Doing a manual check of the production build after each update is of course not a viable solution. There needs to be an automatic way of testing this. I think the best way to do so is by making sure that the environment object is not present in the build anymore. Every time the environment is used to conditionally execute a piece of code this should be understood by the optimization tools. And if they fully understand the logic they can remove the branching and either leave the code in place or remove it entirely. The environment object itself will then be obsolete and can be removed as well. In other words: If the environment file is still present in the production build it indicates that its usage was not fully understood by the build process.
Source Maps can be utilized to check for the presence of a certain file. They are typically used to link transpiled and minified code back to its original source files. In order to do that they contain a list of all the files which somehow contributed code to the file they describe. And this list is what also can be used to verify that a particular file is not part of the bundle.
The simplest way to enable Source Maps is by specifying an additional flag when executing ng build.
ng build --source-mapNot everyone is comfortable with shipping Source Maps to production though because they do often also contain the entire original source code. Luckily the Angular CLI also supports hidden Source Maps. These special Source Maps are not linked in the corresponding JavaScript files and can therefore not be retrieved automatically. Kevin Kreuzer has written a detailed post on the topic called "Debug Angular apps in production without revealing source maps" which appeared on Angular in Depth. It shows how to enable hidden Source Maps with the Angular CLI and also explains how to make sure they are not shipped to production.

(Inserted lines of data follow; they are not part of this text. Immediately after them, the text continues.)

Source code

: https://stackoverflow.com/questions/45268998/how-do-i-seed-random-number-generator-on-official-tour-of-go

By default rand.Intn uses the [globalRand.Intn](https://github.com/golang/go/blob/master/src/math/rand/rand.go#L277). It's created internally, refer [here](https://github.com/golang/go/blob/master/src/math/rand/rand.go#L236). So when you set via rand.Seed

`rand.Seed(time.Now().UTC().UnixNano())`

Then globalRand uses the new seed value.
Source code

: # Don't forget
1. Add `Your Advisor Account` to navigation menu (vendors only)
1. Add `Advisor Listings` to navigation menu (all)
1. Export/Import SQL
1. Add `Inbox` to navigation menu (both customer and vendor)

When Source Maps are enabled and in case your production build gets saved in the dist folder (as it is done by default) the following command will fail if the environment file is still present anywhere in the JavaScript code.

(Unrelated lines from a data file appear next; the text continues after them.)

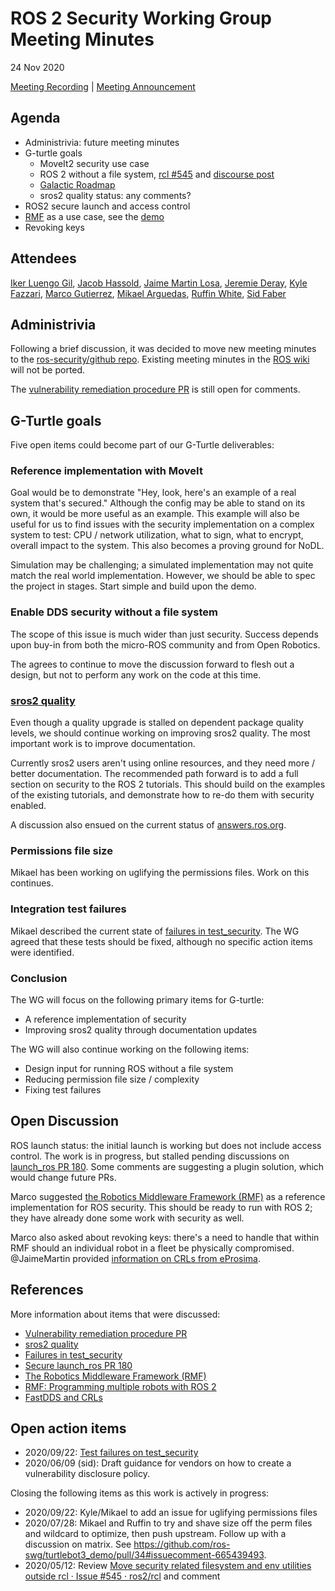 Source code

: # ROS 2 Security Working Group Meeting Minutes
24 Nov 2020

[Meeting Recording](https://youtu.be/7ZJidRtTqXI) | [Meeting Announcement](https://discourse.ros.org/t/security-wg-meeting/17519)


## Agenda

- Administrivia: future meeting minutes
- G-turtle goals
  - MoveIt2 security use case
  - ROS 2 without a file system, [rcl #545](https://github.com/ros2/rcl/issues/545) and [discourse post](https://discourse.ros.org/t/ros-2-without-a-file-system/16942)
  - [Galactic Roadmap](https://index.ros.org/doc/ros2/Roadmap/#id2) 
  - sros2 quality status: any comments?
- ROS2 secure launch and access control
- [RMF](https://osrf.github.io/ros2multirobotbook) as a use case, see the [demo](https://github.com/osrf/rmf_demos)
- Revoking keys

## Attendees
[Iker Luengo Gil](https://github.com/IkerLuengo),
[Jacob Hassold](https://github.com/jhdcs),
[Jaime Martin Losa](https://github.com/JaimeMartin),
[Jeremie Deray](https://github.com/artivis),
[Kyle Fazzari](https://github.com/kyrofa),
[Marco Gutierrez](https://github.com/marcoag),
[Mikael Arguedas](https://github.com/mikaelarguedas),
[Ruffin White](https://github.com/ruffsl),
[Sid Faber](https://github.com/sidfaber)


## Administrivia

Following a brief discussion, it was decided to move new meeting minutes to the [ros-security/github repo](https://github.com/ros-security/community). Existing meeting minutes in the [ROS wiki](http://wiki.ros.org/ROS2/WorkingGroups/Security) will not be ported.

The [vulnerability remediation procedure PR](https://github.com/ros-security/community/pull/8) is still open for comments.


## G-Turtle goals

Five open items could become part of our G-Turtle deliverables:

### Reference implementation with MoveIt

Goal would be to demonstrate "Hey, look, here's an example of a real system that's secured." Although the config may be able to stand on its own, it would be more useful as an example.
This example will also be useful for us to find issues with the security implementation on a complex system to test: CPU / network utilization, what to sign, what to encrypt, overall impact to the system.
This also becomes a proving ground for NoDL.

Simulation may be challenging; a simulated implementation may not quite match the real world implementation. However, we should be able to spec the project in stages. Start simple and build upon the demo.

### Enable DDS security without a file system

The scope of this issue is much wider than just security. Success depends upon buy-in from both the micro-ROS community and from Open Robotics.

The agrees to continue to move the discussion forward to flesh out a design, but not to perform any work on the code at this time.

### [sros2 quality](https://github.com/ros2/sros2/issues/217)

Even though a quality upgrade is stalled on dependent package quality levels, we should continue working on improving sros2 quality. The most important work is to improve documentation.

Currently sros2 users aren't using online resources, and they need more / better documentation. The recommended path forward is to add a full section on security to the ROS 2 tutorials. This should build on the examples of the existing tutorials, and demonstrate how to re-do them with security enabled.

A discussion also ensued on the current status of [answers.ros.org](https://answers.ros.org/questions/).

### Permissions file size

Mikael has been working on uglifying the permissions files. Work on this continues.

### Integration test failures

Mikael described the current state of [failures in test_security](https://github.com/ros2/system_tests/issues/446). The WG agreed that these tests should be fixed, although no specific action items were identified.

### Conclusion
The WG will focus on the following primary items for G-turtle:

- A reference implementation of security
- Improving sros2 quality through documentation updates

The WG will also continue working on the following items:

- Design input for running ROS without a file system
- Reducing permission file size / complexity
- Fixing test failures

## Open Discussion
ROS launch status: the initial launch is working but does not include access control. The work is in progress, but stalled pending discussions on [launch_ros PR 180](https://github.com/ros2/launch_ros/pull/180). Some comments are suggesting a plugin solution, which would change future PRs.

Marco suggested [the Robotics Middleware Framework (RMF)](https://github.com/osrf/rmf_demos) as a reference implementation for ROS security. This should be ready to run with ROS 2; they have already done some work with security as well.

Marco also asked about revoking keys: there's a need to handle that within RMF should an individual robot in a fleet be physically compromised. @JaimeMartin provided [information on CRLs from eProsima](https://fast-dds.docs.eprosima.com/en/latest/fastdds/security/auth_plugin/auth_plugin.html#generating-the-certificate-revocation-list-crl).

## References
More information about items that were discussed:
- [Vulnerability remediation procedure PR](https://github.com/ros-security/community/pull/8)
- [sros2 quality](https://github.com/ros2/sros2/issues/217)
- [Failures in test_security](https://github.com/ros2/system_tests/issues/446)
- [Secure launch_ros PR 180](https://github.com/ros2/launch_ros/pull/180)
- [The Robotics Middleware Framework (RMF)](https://github.com/osrf/rmf_demos)
- [RMF: Programming multiple robots with ROS 2](https://osrf.github.io/ros2multirobotbook/)
- [FastDDS and CRLs](https://fast-dds.docs.eprosima.com/en/latest/fastdds/security/auth_plugin/auth_plugin.html#generating-the-certificate-revocation-list-crl)

## Open action items

- 2020/09/22: [Test failures on test_security](https://github.com/ros2/system_tests/issues/446)
- 2020/06/09 (sid): Draft guidance for vendors on how to create a vulnerability disclosure policy.

Closing the following items as this work is actively in progress:

- 2020/09/22: Kyle/Mikael to add an issue for uglifying permissions files
- 2020/07/28: Mikael and Ruffin to try and shave size off the perm files and wildcard to optimize, then push upstream. Follow up with a discussion on matrix. See https://github.com/ros-swg/turtlebot3_demo/pull/34#issuecomment-665439493.
- 2020/05/12: Review [Move security related filesystem and env utilities outside rcl · Issue #545 · ros2/rcl](https://github.com/ros2/rcl/issues/545) and comment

grep -r dist/**/*.map -e '/environments/environment.ts'; test $? -eq 1To further automate this process it might be benifitial to append this check to the regular build task. Here is the relevant part of the package.json file which needs to be changed to do that.
"scripts": {
"build": "ng build --source-map",
"postbuild": "grep -r dist/**/*.map -e '/environments/environment.ts'; test $? -eq 1"
}Now each time you run "npm run build" (but not "ng build") it will fail in case the environment file could not be eliminated from the build.
Introducing code which can't be statically analyzed anymore by the build process can happen very quickly. But with this little check you can make sure that you discover it before you actually ship something unintended to production.
The Angular team is currently doing a lot to improve the treeshakeability™ of the framework with the new Ivy compiler. It will potentially reduce the code that needs to be send to the user. I think it would be a pitty if we foil this effort by blindly shipping unused dev dependencies to production at the same time.
I would like to thank Kevin Kreuzer for reviewing this post and for providing very useful feedback.